#### Available records ####

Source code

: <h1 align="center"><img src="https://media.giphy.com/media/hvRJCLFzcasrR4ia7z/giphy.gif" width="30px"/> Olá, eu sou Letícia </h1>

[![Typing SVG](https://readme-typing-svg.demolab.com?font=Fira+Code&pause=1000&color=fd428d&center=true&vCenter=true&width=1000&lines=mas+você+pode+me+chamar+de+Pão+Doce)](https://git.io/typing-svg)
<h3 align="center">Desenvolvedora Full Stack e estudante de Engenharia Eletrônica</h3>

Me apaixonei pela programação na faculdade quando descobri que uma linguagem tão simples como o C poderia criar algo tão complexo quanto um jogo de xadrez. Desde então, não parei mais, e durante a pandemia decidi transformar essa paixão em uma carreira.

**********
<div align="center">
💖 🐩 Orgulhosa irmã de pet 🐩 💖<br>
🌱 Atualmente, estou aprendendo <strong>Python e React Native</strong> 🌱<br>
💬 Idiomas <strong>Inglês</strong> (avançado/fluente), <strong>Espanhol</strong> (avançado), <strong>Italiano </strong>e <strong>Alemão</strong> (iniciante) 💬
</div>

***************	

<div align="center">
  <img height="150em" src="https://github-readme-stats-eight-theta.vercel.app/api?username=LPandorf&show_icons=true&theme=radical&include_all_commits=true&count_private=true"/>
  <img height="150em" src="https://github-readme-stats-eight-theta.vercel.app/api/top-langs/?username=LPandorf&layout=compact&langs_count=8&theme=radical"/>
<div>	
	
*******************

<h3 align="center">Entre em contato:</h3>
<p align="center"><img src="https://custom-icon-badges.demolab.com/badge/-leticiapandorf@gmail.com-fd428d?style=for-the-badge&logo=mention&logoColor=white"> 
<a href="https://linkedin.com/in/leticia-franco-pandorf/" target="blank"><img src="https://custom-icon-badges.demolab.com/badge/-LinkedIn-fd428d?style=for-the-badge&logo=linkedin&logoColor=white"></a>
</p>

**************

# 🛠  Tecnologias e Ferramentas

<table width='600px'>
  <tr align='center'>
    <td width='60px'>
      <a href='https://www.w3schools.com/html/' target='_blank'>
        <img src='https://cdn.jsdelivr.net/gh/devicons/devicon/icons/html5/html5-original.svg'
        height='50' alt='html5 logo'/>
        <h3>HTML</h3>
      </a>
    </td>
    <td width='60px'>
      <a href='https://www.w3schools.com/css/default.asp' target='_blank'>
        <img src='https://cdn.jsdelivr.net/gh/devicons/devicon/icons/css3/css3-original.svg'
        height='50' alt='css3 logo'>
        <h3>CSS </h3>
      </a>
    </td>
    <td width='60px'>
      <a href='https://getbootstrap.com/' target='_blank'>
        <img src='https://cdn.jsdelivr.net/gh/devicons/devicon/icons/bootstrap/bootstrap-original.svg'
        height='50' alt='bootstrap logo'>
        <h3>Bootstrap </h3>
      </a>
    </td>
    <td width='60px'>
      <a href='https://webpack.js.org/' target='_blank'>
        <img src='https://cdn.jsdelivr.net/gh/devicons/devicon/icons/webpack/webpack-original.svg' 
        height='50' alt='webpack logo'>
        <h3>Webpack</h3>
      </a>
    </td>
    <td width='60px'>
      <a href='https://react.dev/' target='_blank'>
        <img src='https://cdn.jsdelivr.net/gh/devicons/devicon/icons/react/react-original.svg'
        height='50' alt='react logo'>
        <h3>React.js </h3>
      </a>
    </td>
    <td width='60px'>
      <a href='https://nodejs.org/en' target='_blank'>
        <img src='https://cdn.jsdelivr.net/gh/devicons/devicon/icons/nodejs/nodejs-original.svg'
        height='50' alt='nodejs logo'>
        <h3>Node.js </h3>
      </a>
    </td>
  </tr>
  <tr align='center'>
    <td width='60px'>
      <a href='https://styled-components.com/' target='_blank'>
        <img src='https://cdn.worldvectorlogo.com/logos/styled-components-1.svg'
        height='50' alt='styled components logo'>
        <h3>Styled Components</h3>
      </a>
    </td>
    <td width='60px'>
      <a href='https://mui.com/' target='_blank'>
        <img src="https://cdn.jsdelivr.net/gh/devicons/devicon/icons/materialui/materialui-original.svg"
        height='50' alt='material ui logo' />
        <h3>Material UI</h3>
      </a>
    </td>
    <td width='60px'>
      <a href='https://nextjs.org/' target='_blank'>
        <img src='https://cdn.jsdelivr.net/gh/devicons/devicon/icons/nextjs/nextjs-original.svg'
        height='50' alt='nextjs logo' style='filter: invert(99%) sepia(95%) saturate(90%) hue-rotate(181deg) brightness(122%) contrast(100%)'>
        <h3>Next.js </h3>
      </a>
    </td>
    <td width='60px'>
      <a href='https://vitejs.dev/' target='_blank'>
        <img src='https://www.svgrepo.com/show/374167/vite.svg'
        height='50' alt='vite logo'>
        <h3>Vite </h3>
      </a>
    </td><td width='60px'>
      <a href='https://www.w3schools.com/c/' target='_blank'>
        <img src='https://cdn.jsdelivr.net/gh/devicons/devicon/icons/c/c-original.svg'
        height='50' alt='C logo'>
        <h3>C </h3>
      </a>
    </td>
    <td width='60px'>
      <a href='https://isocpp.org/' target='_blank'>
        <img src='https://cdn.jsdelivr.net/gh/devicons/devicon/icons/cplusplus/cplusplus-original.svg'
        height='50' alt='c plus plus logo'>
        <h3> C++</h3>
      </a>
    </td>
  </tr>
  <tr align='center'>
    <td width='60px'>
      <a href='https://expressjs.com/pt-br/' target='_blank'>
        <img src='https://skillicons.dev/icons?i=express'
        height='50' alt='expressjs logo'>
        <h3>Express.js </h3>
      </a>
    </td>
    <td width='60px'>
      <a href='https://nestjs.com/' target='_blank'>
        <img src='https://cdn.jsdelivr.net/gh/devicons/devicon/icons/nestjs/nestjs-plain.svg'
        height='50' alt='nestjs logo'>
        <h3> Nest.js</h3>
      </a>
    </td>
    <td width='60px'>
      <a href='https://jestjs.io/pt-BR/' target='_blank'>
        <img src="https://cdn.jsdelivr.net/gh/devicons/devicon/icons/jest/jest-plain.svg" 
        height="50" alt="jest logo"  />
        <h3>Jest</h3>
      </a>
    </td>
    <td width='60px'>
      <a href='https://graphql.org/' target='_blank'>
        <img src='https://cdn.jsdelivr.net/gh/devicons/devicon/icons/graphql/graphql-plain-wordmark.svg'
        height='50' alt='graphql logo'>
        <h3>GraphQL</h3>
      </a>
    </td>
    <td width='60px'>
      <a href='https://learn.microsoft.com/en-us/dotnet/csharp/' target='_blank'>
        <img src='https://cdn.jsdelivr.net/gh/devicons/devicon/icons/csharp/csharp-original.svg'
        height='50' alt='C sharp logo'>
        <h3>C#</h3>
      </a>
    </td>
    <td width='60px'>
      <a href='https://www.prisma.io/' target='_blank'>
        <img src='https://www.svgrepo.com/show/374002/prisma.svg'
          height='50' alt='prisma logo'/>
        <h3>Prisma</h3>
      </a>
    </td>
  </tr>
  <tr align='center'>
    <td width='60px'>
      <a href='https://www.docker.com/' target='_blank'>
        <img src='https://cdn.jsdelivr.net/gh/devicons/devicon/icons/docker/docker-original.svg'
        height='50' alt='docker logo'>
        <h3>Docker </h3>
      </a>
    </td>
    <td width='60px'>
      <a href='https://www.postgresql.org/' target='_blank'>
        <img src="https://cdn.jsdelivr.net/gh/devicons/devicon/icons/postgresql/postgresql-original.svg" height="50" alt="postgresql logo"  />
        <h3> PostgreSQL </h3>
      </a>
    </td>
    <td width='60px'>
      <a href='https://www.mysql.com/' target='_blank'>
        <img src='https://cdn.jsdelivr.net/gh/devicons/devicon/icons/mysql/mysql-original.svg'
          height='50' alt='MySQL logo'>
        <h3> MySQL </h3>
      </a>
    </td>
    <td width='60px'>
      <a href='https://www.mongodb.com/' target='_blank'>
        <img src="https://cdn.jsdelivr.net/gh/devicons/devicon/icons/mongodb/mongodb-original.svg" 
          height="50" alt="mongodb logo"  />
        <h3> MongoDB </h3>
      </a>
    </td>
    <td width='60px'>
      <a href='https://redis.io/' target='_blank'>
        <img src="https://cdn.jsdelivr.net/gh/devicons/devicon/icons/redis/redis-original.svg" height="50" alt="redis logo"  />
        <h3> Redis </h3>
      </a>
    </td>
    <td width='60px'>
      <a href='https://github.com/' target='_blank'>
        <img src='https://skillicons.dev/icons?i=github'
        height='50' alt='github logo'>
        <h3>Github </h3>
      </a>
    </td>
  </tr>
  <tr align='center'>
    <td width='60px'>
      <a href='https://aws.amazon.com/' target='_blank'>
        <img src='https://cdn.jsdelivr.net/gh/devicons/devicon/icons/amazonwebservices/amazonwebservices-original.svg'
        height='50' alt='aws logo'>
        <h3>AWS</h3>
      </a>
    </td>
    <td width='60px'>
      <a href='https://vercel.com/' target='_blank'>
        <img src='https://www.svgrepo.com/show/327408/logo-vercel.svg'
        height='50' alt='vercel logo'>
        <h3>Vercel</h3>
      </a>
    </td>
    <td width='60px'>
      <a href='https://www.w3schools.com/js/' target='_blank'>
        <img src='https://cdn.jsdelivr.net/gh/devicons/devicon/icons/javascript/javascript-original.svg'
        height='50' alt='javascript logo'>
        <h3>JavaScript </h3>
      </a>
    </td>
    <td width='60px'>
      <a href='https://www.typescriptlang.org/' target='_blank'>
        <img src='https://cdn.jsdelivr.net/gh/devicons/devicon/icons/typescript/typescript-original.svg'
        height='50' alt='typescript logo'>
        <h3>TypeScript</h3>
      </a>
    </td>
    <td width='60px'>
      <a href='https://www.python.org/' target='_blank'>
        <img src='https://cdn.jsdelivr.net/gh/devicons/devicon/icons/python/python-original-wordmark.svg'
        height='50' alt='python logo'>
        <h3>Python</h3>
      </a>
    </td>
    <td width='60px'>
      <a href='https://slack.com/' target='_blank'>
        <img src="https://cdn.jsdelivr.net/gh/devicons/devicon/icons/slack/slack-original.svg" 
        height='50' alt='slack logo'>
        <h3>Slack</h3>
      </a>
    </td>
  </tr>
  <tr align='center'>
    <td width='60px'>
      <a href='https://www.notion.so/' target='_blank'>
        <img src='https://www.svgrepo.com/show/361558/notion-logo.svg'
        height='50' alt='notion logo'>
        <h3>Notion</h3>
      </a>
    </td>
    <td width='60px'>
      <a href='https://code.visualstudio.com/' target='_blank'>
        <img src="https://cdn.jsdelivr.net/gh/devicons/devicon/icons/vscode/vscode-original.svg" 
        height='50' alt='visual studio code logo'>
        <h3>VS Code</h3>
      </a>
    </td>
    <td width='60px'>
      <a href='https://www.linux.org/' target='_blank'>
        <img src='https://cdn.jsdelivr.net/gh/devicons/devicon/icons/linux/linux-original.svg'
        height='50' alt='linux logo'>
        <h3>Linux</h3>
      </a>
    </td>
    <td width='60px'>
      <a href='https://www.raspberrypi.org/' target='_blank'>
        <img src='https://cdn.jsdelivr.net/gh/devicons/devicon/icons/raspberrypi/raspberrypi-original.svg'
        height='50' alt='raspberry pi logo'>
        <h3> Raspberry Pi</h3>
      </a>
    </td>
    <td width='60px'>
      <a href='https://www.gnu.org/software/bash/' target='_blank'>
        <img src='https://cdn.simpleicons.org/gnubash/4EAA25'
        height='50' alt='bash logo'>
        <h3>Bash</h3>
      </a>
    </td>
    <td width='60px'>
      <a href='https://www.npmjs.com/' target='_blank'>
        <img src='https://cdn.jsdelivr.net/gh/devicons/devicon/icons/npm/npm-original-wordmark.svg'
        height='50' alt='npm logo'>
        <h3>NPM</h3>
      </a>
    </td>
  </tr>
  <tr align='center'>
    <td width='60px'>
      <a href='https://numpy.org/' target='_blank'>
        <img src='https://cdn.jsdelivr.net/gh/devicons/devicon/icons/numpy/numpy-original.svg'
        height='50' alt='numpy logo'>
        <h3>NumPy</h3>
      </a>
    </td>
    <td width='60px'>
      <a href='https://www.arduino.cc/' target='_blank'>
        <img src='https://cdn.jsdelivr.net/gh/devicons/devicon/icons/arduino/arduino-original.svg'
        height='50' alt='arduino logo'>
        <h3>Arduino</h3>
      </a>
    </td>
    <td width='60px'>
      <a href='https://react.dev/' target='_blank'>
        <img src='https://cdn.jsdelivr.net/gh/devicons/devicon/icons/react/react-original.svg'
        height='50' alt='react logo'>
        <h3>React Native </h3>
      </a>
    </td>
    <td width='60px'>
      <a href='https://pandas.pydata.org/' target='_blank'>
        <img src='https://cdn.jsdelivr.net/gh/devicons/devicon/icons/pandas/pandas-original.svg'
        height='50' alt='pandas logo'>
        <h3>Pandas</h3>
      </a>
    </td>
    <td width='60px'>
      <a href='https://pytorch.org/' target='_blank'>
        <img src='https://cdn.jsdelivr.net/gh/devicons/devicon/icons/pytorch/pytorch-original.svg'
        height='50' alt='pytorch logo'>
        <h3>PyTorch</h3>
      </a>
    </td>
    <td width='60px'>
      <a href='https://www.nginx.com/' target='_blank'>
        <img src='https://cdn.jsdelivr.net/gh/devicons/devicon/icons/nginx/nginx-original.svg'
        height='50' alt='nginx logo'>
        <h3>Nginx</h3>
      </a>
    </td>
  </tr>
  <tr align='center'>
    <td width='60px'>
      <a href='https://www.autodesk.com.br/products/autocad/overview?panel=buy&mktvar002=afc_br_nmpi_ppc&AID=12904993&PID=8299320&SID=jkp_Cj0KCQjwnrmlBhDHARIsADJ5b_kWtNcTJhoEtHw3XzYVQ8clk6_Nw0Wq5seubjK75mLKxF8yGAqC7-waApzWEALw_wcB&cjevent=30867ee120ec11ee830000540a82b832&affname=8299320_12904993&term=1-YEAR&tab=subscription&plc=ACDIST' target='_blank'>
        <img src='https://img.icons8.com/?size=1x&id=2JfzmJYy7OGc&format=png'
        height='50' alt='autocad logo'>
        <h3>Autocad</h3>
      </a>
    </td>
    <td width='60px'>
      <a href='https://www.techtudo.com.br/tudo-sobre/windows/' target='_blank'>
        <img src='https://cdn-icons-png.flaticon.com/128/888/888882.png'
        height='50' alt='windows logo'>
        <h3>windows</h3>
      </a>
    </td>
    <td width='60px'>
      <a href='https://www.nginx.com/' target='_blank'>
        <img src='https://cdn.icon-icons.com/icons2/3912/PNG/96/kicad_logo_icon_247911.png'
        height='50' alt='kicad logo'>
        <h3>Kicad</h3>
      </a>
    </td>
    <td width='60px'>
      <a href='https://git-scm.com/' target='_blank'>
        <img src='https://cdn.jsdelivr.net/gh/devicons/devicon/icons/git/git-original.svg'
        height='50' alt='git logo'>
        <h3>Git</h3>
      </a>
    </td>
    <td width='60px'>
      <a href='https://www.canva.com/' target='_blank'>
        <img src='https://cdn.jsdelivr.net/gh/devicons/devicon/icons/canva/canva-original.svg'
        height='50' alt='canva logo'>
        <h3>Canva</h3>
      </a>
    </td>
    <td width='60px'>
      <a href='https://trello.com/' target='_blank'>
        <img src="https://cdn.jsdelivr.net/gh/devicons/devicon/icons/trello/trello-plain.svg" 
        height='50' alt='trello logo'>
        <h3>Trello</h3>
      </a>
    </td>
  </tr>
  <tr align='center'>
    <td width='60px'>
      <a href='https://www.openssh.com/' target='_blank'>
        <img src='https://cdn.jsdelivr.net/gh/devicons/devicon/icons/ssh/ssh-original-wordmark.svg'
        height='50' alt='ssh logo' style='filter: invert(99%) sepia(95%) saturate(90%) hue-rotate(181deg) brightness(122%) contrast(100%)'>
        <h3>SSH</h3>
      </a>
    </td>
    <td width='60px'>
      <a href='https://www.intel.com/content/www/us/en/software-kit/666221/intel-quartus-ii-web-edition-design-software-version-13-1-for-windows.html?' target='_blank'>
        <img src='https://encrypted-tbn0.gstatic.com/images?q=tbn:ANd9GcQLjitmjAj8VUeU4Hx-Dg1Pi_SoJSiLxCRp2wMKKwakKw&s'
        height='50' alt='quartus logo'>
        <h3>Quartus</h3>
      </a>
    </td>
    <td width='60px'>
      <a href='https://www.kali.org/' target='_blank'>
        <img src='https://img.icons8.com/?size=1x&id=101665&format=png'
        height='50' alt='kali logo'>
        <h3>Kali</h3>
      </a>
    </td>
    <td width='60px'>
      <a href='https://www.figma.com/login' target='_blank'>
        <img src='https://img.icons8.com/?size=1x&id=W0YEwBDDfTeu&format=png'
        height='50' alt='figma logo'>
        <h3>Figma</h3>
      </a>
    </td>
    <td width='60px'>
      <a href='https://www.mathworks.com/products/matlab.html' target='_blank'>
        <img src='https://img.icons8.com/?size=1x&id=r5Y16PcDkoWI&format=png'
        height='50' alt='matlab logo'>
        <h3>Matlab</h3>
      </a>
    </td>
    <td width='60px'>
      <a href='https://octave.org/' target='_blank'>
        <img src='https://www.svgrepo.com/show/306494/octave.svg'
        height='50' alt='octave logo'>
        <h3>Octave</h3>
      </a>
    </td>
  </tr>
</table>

####

» **Your objective**
Going down from the first line of the entries above, restate each line word for word until the line holding "React Native</strong> 🌱<br>" is done.

» **Task answer**
Source code

: <h1 align="center"><img src="https://media.giphy.com/media/hvRJCLFzcasrR4ia7z/giphy.gif" width="30px"/> Olá, eu sou Letícia </h1>

[![Typing SVG](https://readme-typing-svg.demolab.com?font=Fira+Code&pause=1000&color=fd428d&center=true&vCenter=true&width=1000&lines=mas+você+pode+me+chamar+de+Pão+Doce)](https://git.io/typing-svg)
<h3 align="center">Desenvolvedora Full Stack e estudante de Engenharia Eletrônica</h3>

Me apaixonei pela programação na faculdade quando descobri que uma linguagem tão simples como o C poderia criar algo tão complexo quanto um jogo de xadrez. Desde então, não parei mais, e durante a pandemia decidi transformar essa paixão em uma carreira.

**********
<div align="center">
💖 🐩 Orgulhosa irmã de pet 🐩 💖<br>
🌱 Atualmente, estou aprendendo <strong>Python e React Native</strong> 🌱<br>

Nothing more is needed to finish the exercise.